WARNING!! Lino cutting tools are called ‘gouges’ for a reason! Their purpose is to gouge or carve the surface of the lino to create the design and as such they are sharp and can easily cause unwary users to end up with gouges fingers and hands.

I believe lino carving should come with a clear warning label and a large packet of bandaids!! Believe me if you are unwary and the gouge blade cuts you it hurts – I have done it many times and have a fair respect for these blades.

The secret to easier and cleaner carving is to keep your blades sharp and that means that you should take some basic precautions especially when you are first beginning carving.


The above shows an example of a simply and easily made carving board. It is essentially a flat piece of board with 2 small square dowel ends – one on top to push the lino up against and the one below to stop the board slipping forward across the table as you push through the lino whilst carving.


When it is placed on a flat on a table and used correctly it provides a solid and effective safety measure helping to guard against carving fingers.


Essentially the most common way to cut yourself is to place the hand that should be holding the lino with, behind the carving hand – essentially in front of the blade! Despite what you may think this is easy to do as when you are concentrating on carving and pushing the blade forward it seems natural to stop the lino being pushed forward as well by holding it with you hand. If you do this YOU WILL cut yourself! It is very easy to slip whilst carving through the lino and the carving blade to shoot forward in to the air. So it takes a bit of discipline but try to remember to place the lino up against the from ‘stopping board’ on your carving board and this will stop the lino and bear the brunt of any carving slips. Better to hit the timber than your hand!


For those times when you do slip and do end up cutting yourself. try to use the band-aid straight away to prevent the bleeding to stop as soon as possible.

Copyright – Lynette Weir

2 thoughts on “Carving Linoblocks – Carving Boards – Safety tips

  1. problem with this method of cutting away from yourself is that the control is lost,to get absolute control you have to cut towards your steadying hand. I was an engarver for 30 years and after a few slips you learn quickly or die.

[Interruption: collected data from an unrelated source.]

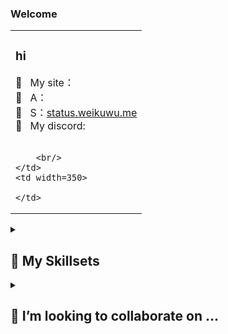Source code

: ### Welcome

<table>
  <tr>
    <td valign="center">
      <p>
        <h3>hi </h3>
        🚀 &nbsp; My site：<a > </a>
        <br/>
        🌱 &nbsp; A：<a ></a>
        <br/>
        🔭 &nbsp; S：<a href="https://status.weikuwu.me">status.weikuwu.me</a>
        <br/>
        💞️ &nbsp; My discord: 
        <br/>
        <br/>
   
        <br/>
    </td>
    <td width=350>
     
    </td>
  </tr>
</table>

</details>
<details>
<summary>

## 🌱 My Skillsets 
</summary>

### Preferred programming languages

[![Python](https://img.shields.io/badge/-Python-141414?style=flat&logo=python)](https://www.python.org/)
[![JavaScript](https://img.shields.io/badge/-JavaScript-141414?style=flat&logo=javascript)](https://www.javascript.com/)

### Languages That I Currently Use

[![Python](https://img.shields.io/badge/-Python-141414?style=flat&logo=python)](https://www.python.org/)
[![Java](https://img.shields.io/badge/-Java-141414?style=flat&logo=openjdk)](https://adoptium.net/)
[![JavaScript](https://img.shields.io/badge/-JavaScript-141414?style=flat&logo=javascript)](https://www.javascript.com/)
[![TypeScript](https://img.shields.io/badge/-TypeScript-141414?style=flat&logo=typescript)](https://www.typescriptlang.org/)
![HTML](https://img.shields.io/badge/-HTML-141414?style=flat&logo=html5)
![CSS](https://img.shields.io/badge/-CSS-141414?style=flat&logo=css3)
![C++](https://img.shields.io/badge/-C++-141414?style=flat&logo=c%2B%2B)

### Languages that I am learning or have started

[![Rust](https://img.shields.io/badge/-Rust-141414?style=flat&logo=rust)](https://www.rust-lang.org/)
[![Kotlin](https://img.shields.io/badge/-Kotlin-141414?style=flat&logo=kotlin)](https://kotlinlang.org/)
![C](https://img.shields.io/badge/-C-141414?style=flat&logo=c)
### Planned Languages to Learn

[![elixir](https://img.shields.io/badge/-Elixir-141414?style=flat&logo=elixir)](https://elixir-lang.org/)
[![C#](https://img.shields.io/badge/-C%23-141414?style=flat&logo=csharp)](https://docs.microsoft.com/en-us/dotnet/csharp/)
[![Go](https://img.shields.io/badge/-Go-141414?style=flat&logo=go)](https://go.dev/)
![Clojure](https://img.shields.io/badge/-Clojure-141414?style=flat&logo=clojure)

### Linux Distros that I know and use
[![Ubuntu](https://img.shields.io/badge/-Ubuntu-141414?style=flat&logo=ubuntu)](https://ubuntu.com/)
[![Arch Linux](https://img.shields.io/badge/-Arch-141414?style=flat&logo=archlinux)](https://archlinux.org/)

### Frameworks that I know and/or use
[![TailWind CSS](https://img.shields.io/badge/-Tailwind%20CSS-141414?style=flat&logo=tailwindcss)](https://tailwindcss.com)
[![Boostrap](https://img.shields.io/badge/-Bootstrap-141414?style=flat&logo=bootstrap)](https://getbootstrap.com/)
[![React](https://img.shields.io/badge/-React-141414?style=flat&logo=react)](https://reactjs.org)
[![Next.js](https://img.shields.io/badge/-Next.js-141414?style=flat&logo=nextdotjs)](https://nextjs.org/org)
[![Vue.js](https://img.shields.io/badge/-Vue.js-141414?style=flat&logo=vue.js)](https://vuejs.org/)
[![Nuxt.js](https://img.shields.io/badge/-Nuxt.js-141414?style=flat&logo=nuxtdotjs)](https://nuxt.com/)
[![Vuetify](https://img.shields.io/badge/-Vuetify-141414?style=flat&logo=vuetify)](https://vuetifyjs.com/)
[![Express.js](https://img.shields.io/badge/-Express.js-141414?style=flat&logo=express)](http://expressjs.com/)


### Databases I know and use
[![MySQL](https://img.shields.io/badge/-MySQL-141414?style=flat&logo=mysql&logoColor=FFFFFF)](https://www.mysql.com/)

### Tools and Tech that I use

[![VS Code](https://img.shields.io/badge/-Visual%20Studio%20Code-141414?style=flat&logo=visual-studio-code&logoColor=007ACC)](https://code.visualstudio.com/)
[![IntelliJ IDEA](https://img.shields.io/badge/-IntelliJ%20IDEA-141414?style=flat&logo=intellij%20idea)](https://www.jetbrains.com/idea/)
[![Node.js](https://img.shields.io/badge/-Node.js-141414?style=flat&logo=nodedotjs)](https://nodejs.org/)
[![NeoVim](https://img.shields.io/badge/-NeoVim-141414?style=flat&logo=neovim)](https://neovim.io)
[![Nginx](https://img.shields.io/badge/-Nginx-141414?style=flat&logo=nginx)](https://nginx.org/)
[![Bash](https://img.shields.io/badge/-Bash-141414?style=flat&logo=gnubash)](https://www.gnu.org/software/bash/)
[![Windows Terminal](https://img.shields.io/badge/-Windows%20Terminal-141414?style=flat&logo=windows%20terminal)](https://github.com/microsoft/terminal)
[![Windows](https://img.shields.io/badge/-Windows-141414?style=flat&logo=windows)](https://www.microsoft.com/en-us/windows/)
[![Github](https://img.shields.io/badge/-Github-141414?style=flat&logo=github)](https://github.com)
[![Git](https://img.shields.io/badge/-Git-141414?style=flat&logo=git)](https://git-scm.com/)
[![Github Actions](https://img.shields.io/badge/-Github%20Actions-141414?style=flat&logo=github-actions)](https://github.com/features/actions)
[![npm](https://img.shields.io/badge/-npm-141414?style=flat&logo=npm)](https://www.npmjs.com/)
[![Yarn](https://img.shields.io/badge/-Yarn-141414?style=flat&logo=yarn)](https://yarnpkg.com/)
[![Vite](https://img.shields.io/badge/-Vite-141414?style=flat&logo=vite)](https://vitejs.dev/)
[![ESLint](https://img.shields.io/badge/-ESLint-141414?style=flat&logo=eslint)](https://eslint.org/)
[![Discord](https://img.shields.io/badge/-Discord-141414?style=flat&logo=discord)](https://discord.com)
[![Adobe Premiere Pro](https://img.shields.io/badge/-Adobe%20Premiere%20Pro-141414?style=flat&logo=adobepremierepro)]()
[![Adobe After Effects](https://img.shields.io/badge/-Adobe%20After%20Effects-141414?style=flat&logo=adobeaftereffects)]()
[![Adobe Photoshop](https://img.shields.io/badge/-Adobe%20Photoshop-141414?style=flat&logo=adobephotoshop)]()
[![Heroku](https://img.shields.io/badge/-Heroku-141414?style=flat&logo=heroku)](https://www.heroku.com/)
[![Repl.it](https://img.shields.io/badge/-Repl.it-141414?style=flat&logo=replit)](https://replit.com/)
[![Raspberry Pi](https://img.shields.io/badge/-Raspberry%20Pi-141414?style=flat&logo=raspberrypi)](https://www.raspberrypi.com/)
[![Arduino](https://img.shields.io/badge/-Arduino-141414?style=flat&logo=arduino)](https://www.arduino.cc/)


---

</details>
<details>
<summary>

## 👯 I’m looking to collaborate on ...
</summary>
MACHINE LEARNING STUFF
</details>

    1. You use a ‘stop’ at the end of the lino to hold it in place which replaces your hand 🙂 eg a flat board with a strip of timber at the end of each side – one on the bottom to hold the board in place against the table & another on the top as the ‘stop’ for the lino – there are pictures on the post.
      I would recommend this method for beginners in particular and it was the way I was taught at art college – these days I am less precious about where I place my hand as I have the skill level so that I rarely slip. I use a larger adjustable board where I can use a raised timber edge as the ‘stop’ but I also use my other hand at times. Although I must admit the alternate ‘un-carving’ hand can get very tired & sore if you use it as the sole steadying hand 🙂
      I carve quite finely and with a fair amount of detail and have never thought that carving this way limited my control.